Timer ISR activation pattern:

{
vTaskNotifyGiveFromISR(…)
}

richard-damon · May 3, 2025, 12:53pm

So, if you find that you have over-run your timing, what do you want to do? THAT is a question only you can answer.
If your system can’t meet the requirements as designed, what do you do? Again, that is a question only you can answer.

Part of your problem is that the simplest mechanisms don’t get the feedback you want, but that doesn’t mean you can’t get it, you just need to use the mechanisms that do. If you start with the assumption you are using the wrong methods to get what you want, you have broken your design from the start.

The simplest way to detect that you are “behind” with direct to task notifications, is to use a shared variable. The sender checks the variable, and if it is set, we are in overrun, and needs to decide what to do about it.
It then sets the variable and notifies the task. When the task is done, it resets the variable to let the sender know.
As long as the variable is a type that can be set and cleared atomically, that system is fully robust.

An alternate method using just the FreeRTOS notification primatives is to use the Notify and Querry to sent, to see that you have overrun, and when you receive, you DON’T clear the value immediately, but wait to clear after you process. This would allow “restricted” tasks to share the information through the API.

Your system setup seems to say you want minimal sensor aquistion tasks that on the schedule immediately grab the data, and then pass that on to non-critical tasks for processing. That meets the minimal jitter.

All your talk about “overrun” is by definition very application specific on how to handle, so the providing of the methods I described above, is the best that FreeRTOS can provide.

Perhaps part of the issue is we often think of an operating system as something we work “under” and it needs to provide the resource to use, but FreeRTOS isn’t that sort of system, it is a library providing some resources to allow the program to do things, but the program is ultimately in control in how it uses the “tool” of FreeRTOS, and FreeRTOS doesn’t need to provide for everything the program needs, it can add capabilities to the system.
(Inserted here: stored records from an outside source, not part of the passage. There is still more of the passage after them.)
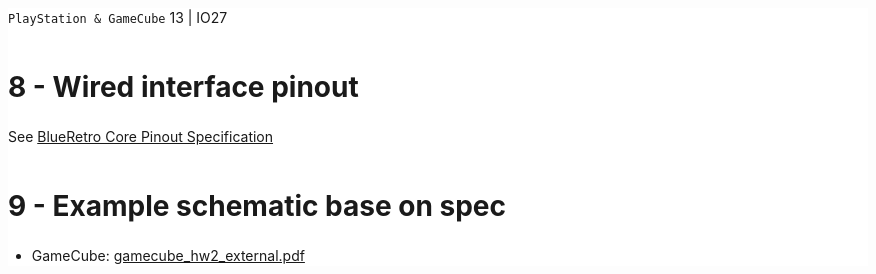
 ``` PlayStation & GameCube ```
13 | IO27

# 8 - Wired interface pinout
See [BlueRetro Core Pinout Specification](BlueRetro-Core-Pinout-Specification)

# 9 - Example schematic base on spec
* GameCube: [gamecube_hw2_external.pdf](pdf/gamecube_hw2_external.pdf)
You ended up with an XY problem when you started with a defined method of signalling, and then tried to find out how to get information out of that method that isn’t there. You need to start with your real requirements, and try to figure out how to implement them.

EugeneK · May 3, 2025, 1:03pm

@richard-damon Why would quering for task state: ready or running in ISR using eTaskGetState() not work? This seems to be simplier solution to any other? That is assuming that the function is safe to use in ISR. Is it?

On the other hand, this detection behavior is not new to RTOSes and has nothing to do with system architecture.

All i am asking is how to do this with FreeRTOS and minimal effort in application.

richard-damon · May 3, 2025, 1:29pm

It doesn’t end in FromISR, so can’t be assumed to be usable in an ISR.

Second, there is no function by that name, the closest is vTaslGetInfo, which also gets stack usage, and that can be somewhat time consuming, and is marked for limited usage.

Note. Detecting “ready” is also not a reliable method to see if it is done, as fetching the sensor data likely will use I/O with the task blocked during that I/O (you are not using busy-loop for I/O are you?). You want to know if it is DONE, and that needs some positive signal from the task doing the work.

EugeneK · May 3, 2025, 1:49pm

@rtel thank you for supporting this discussion.

AFAIK and per documentation, task waiting on notification is in blocked state. Task that has taken one and is not running yet is in ready state. Thus ready and running are collison states.

That’s the question if eTaskGetState() is safe from timer ISR when that ISR is the highest priority that is allowed to invoke RTOS services. When there are higher priority ISRs they do not interct with OS and can’t interfere with eTaskGetState(). Even when they do they would put queried task into ready state.

What’s wrong with this logic?

hs2 · May 3, 2025, 2:09pm

I’d use a simple (atomic) busy flag or budget (up/down) counter of the target task as proposed by @richard-damon. As far as I got it you want to detect task notifications while the target task hasn’t completed its work triggered by the previous notification.
Seems that would be sufficient.